[RNNCell vs RNN]

j-min · June 9, 2017, 8:56am

[RNNCell vs RNN]
What is the better way when implementing RNN decoder?
I used to work with tensorflow, so I am familiar with implementing RNN decoder by calling RNNCells for each unrolling step.
However, it seems many implementation calls RNN with input whose seq_len size is 1 for each time step, including official seq2seq tutorial.
As I see, RNN corresponds to tf.nn.dynamic_rnn or tf.nn.static_rnn of tensorflow, which internally call RNNCell for number of given unrolling steps.
I am curious if calling RNN for multiple times causes unrolling slower than calling RNNCell for multiple times.
I found OpenNMT-py used RNNCell for decoding.
Do people even use RNNCells in PyTorch?

smth · June 22, 2017, 3:40am

people do use RNNCell, but largely if your computation fits in the regime of RNN, then people prefer that (because RNN uses CuDNN and is ~3 to 4 times faster).

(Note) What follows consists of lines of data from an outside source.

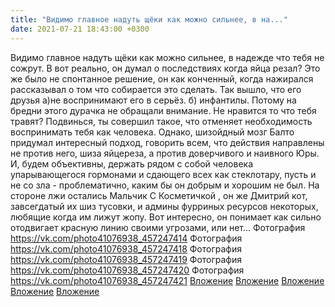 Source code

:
 ```yaml
---
title: "Видимо главное надуть щёки как можно сильнее, в на..."
date: 2021-07-21 18:43:00 +0300
---
```


Видимо главное надуть щёки как можно сильнее, в надежде что тебя не сожрут. В вот реально, он думал о последствиях когда яйца резал? Это же было не спонтанное решение, он как конченный, когда нажирался рассказывал о том что собирается это сделать. Так вышло, что его друзья а)не воспринимают его в серьёз. б) инфантилы. Потому на бредни этого дурачка не обращали внимание.
Не нравится то что тебя травят? Подвинься, ты совершил такое, что отменяет необходимость воспринимать тебя как человека.
Однако, шизойдный мозг Балто придумал интересный подход, говорить всем, что действия направлены не против него, шиза яйцереза, а против доверчивого и наивного Юры. И, будем объективны, держать рядом с собой человека упарывающегося гормонами и сдающего всех как стеклотару, пусть и не со зла  - проблематично, каким бы он добрым и хорошим не был. На стороне лжи остались Мальчик С Косметичкой , он же Дмитрий кот, завсегдатый их шиз тусовки, и админы фурриных ресурсов некоторых, любящие когда им лижут жопу.
Вот интересно, он понимает как сильно отодвигает красную линию своими угрозами, или нет...
Фотография
<a class="vk-attach" href="https://vk.com/photo41076938_457247414">https://vk.com/photo41076938_457247414</a>
Фотография
<a class="vk-attach" href="https://vk.com/photo41076938_457247418">https://vk.com/photo41076938_457247418</a>
Фотография
<a class="vk-attach" href="https://vk.com/photo41076938_457247419">https://vk.com/photo41076938_457247419</a>
Фотография
<a class="vk-attach" href="https://vk.com/photo41076938_457247420">https://vk.com/photo41076938_457247420</a>
Фотография
<a class="vk-attach" href="https://vk.com/photo41076938_457247421">https://vk.com/photo41076938_457247421</a>
<a class="vk-attach" href="https://vk.com/photo41076938_457247414">Вложение</a>
<a class="vk-attach" href="https://vk.com/photo41076938_457247418">Вложение</a>
<a class="vk-attach" href="https://vk.com/photo41076938_457247419">Вложение</a>
<a class="vk-attach" href="https://vk.com/photo41076938_457247420">Вложение</a>
<a class="vk-attach" href="https://vk.com/photo41076938_457247421">Вложение</a>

beneyal · November 6, 2018, 1:23pm

Could you please clarify what do you mean by “the regime of RNN”? I still don’t really understand the difference between the RNN/LSTM/GRUCell family and the “simple” RNN/LSTM/GRU layers…

Thanks!

Mostafa_Elhoushi · June 29, 2020, 5:33pm

Not sure about the definition of RNNCell in Pytorch, but quoting from TF Tutorial on RNN:

In addition to the built-in RNN layers, the RNN API also provides cell-level APIs. Unlike RNN layers, which processes whole batches of input sequences, the RNN cell only processes a single timestep.

RoeAnt · September 22, 2022, 1:27pm

I understand the tensorflow approach. But how can we wrap some custom RNNCell easily in pytorch to create an RNN?